[Problem to solve] Pick each line that has "Emmy" out of the records.

Source data:
========

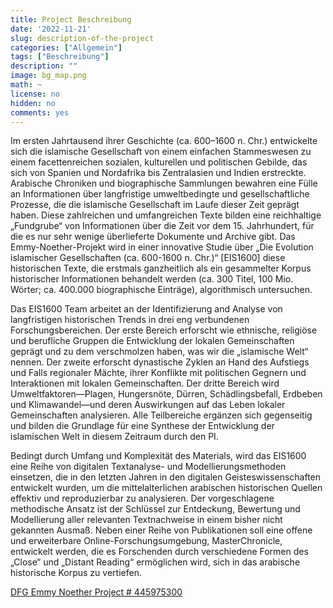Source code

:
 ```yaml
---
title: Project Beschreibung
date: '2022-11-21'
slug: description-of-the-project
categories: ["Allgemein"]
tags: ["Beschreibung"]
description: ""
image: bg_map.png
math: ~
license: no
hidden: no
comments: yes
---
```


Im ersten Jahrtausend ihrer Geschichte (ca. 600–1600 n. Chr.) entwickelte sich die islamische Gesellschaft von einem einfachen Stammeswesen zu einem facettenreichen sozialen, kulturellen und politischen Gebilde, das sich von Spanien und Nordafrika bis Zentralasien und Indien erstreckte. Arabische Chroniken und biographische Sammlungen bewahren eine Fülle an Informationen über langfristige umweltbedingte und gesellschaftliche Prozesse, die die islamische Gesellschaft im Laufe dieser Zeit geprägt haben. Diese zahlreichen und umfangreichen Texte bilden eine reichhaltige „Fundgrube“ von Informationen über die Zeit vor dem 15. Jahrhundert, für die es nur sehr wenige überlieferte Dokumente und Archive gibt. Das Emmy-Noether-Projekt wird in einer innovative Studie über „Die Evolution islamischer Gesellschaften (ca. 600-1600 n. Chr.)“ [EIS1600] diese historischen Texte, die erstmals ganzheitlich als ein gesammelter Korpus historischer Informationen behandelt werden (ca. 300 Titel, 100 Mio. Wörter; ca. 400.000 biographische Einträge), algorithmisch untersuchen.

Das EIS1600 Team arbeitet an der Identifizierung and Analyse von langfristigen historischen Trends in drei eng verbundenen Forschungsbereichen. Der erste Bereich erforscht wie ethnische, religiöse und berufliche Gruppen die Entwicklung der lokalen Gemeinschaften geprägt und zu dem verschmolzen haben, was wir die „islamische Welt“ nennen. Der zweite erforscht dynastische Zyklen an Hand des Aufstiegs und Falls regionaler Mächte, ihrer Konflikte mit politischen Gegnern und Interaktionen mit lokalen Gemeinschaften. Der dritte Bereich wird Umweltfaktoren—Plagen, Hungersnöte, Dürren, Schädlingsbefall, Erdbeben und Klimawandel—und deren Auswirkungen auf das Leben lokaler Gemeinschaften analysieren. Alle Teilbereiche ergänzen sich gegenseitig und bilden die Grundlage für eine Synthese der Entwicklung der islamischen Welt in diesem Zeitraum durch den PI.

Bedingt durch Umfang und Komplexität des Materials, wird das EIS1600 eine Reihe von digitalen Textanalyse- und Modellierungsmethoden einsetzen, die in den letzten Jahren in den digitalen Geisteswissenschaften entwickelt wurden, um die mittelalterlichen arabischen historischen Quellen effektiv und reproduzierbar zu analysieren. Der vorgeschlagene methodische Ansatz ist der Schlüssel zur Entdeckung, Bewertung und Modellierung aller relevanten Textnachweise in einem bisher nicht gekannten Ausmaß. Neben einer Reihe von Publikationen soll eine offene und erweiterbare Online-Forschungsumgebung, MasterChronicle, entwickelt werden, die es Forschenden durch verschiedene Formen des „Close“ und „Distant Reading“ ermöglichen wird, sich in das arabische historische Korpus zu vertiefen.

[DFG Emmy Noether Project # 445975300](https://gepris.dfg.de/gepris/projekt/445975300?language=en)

========

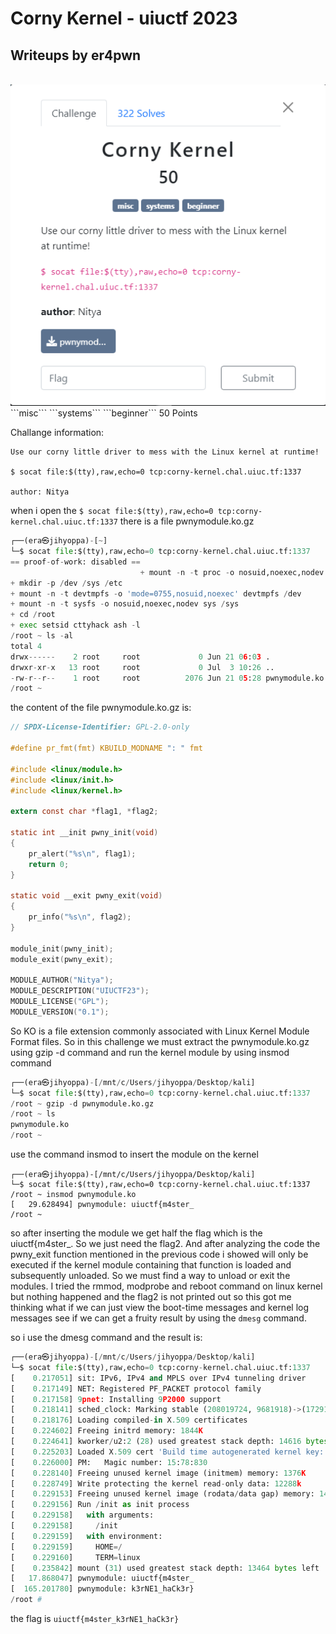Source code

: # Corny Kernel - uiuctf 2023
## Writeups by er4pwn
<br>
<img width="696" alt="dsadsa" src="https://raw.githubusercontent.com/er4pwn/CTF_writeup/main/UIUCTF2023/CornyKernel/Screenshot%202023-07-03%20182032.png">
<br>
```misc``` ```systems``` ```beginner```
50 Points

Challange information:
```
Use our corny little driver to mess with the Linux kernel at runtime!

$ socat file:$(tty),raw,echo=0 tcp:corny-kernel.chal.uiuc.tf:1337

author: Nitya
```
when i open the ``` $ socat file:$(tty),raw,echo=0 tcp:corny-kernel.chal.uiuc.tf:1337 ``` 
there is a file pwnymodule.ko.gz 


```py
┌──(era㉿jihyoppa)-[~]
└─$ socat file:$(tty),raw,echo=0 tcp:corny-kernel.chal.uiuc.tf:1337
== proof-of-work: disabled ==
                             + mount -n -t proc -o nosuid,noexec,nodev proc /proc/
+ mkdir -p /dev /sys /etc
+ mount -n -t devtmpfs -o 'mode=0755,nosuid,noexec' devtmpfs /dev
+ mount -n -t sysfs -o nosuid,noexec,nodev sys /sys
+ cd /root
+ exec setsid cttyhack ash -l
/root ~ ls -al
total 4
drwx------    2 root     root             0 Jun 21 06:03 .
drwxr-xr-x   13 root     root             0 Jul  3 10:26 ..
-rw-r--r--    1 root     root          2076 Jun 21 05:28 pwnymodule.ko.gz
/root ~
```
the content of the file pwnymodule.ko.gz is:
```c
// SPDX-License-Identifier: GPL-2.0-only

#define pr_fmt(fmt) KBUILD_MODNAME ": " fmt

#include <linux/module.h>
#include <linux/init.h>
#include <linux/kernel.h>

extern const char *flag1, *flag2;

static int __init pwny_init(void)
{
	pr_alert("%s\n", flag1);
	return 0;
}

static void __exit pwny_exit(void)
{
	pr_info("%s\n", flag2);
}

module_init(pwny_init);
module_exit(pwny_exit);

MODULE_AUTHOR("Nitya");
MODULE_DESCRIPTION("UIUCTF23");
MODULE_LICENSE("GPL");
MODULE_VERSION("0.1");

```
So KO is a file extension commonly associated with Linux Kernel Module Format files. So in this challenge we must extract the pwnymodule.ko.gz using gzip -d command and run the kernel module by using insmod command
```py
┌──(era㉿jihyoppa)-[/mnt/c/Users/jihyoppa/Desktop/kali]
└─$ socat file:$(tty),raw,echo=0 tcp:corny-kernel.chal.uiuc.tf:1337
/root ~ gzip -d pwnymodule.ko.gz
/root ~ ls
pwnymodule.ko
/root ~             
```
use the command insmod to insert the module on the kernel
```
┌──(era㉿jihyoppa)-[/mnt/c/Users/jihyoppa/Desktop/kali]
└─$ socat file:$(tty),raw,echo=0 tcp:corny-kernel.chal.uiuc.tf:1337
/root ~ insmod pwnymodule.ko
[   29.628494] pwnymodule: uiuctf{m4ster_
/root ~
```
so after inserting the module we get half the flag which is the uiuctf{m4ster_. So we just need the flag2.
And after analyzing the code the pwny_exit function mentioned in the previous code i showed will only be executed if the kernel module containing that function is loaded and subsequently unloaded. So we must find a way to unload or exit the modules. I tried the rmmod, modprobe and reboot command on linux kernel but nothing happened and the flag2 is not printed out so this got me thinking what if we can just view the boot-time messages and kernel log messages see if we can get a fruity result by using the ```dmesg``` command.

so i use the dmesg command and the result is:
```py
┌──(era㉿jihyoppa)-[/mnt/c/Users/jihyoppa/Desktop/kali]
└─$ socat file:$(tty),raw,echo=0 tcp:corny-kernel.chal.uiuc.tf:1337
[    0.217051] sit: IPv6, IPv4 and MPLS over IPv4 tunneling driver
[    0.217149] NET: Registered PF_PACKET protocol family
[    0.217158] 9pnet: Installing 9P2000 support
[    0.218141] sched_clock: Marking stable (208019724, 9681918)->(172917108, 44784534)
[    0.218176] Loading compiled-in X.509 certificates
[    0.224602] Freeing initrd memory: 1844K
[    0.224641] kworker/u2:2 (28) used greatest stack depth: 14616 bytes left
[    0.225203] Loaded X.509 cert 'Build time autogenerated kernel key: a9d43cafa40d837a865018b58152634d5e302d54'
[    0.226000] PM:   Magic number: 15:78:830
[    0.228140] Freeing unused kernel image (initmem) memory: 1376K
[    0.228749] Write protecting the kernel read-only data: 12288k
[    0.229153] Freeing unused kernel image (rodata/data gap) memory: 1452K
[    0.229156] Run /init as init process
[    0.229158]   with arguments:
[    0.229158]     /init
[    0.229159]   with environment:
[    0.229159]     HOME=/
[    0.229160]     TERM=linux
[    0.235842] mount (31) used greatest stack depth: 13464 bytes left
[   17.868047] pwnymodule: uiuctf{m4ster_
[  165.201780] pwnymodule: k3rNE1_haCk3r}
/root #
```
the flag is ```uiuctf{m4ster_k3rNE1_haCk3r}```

========

[Solution]
Im ersten Jahrtausend ihrer Geschichte (ca. 600–1600 n. Chr.) entwickelte sich die islamische Gesellschaft von einem einfachen Stammeswesen zu einem facettenreichen sozialen, kulturellen und politischen Gebilde, das sich von Spanien und Nordafrika bis Zentralasien und Indien erstreckte. Arabische Chroniken und biographische Sammlungen bewahren eine Fülle an Informationen über langfristige umweltbedingte und gesellschaftliche Prozesse, die die islamische Gesellschaft im Laufe dieser Zeit geprägt haben. Diese zahlreichen und umfangreichen Texte bilden eine reichhaltige „Fundgrube“ von Informationen über die Zeit vor dem 15. Jahrhundert, für die es nur sehr wenige überlieferte Dokumente und Archive gibt. Das Emmy-Noether-Projekt wird in einer innovative Studie über „Die Evolution islamischer Gesellschaften (ca. 600-1600 n. Chr.)“ [EIS1600] diese historischen Texte, die erstmals ganzheitlich als ein gesammelter Korpus historischer Informationen behandelt werden (ca. 300 Titel, 100 Mio. Wörter; ca. 400.000 biographische Einträge), algorithmisch untersuchen.
[DFG Emmy Noether Project # 445975300](https://gepris.dfg.de/gepris/projekt/445975300?language=en)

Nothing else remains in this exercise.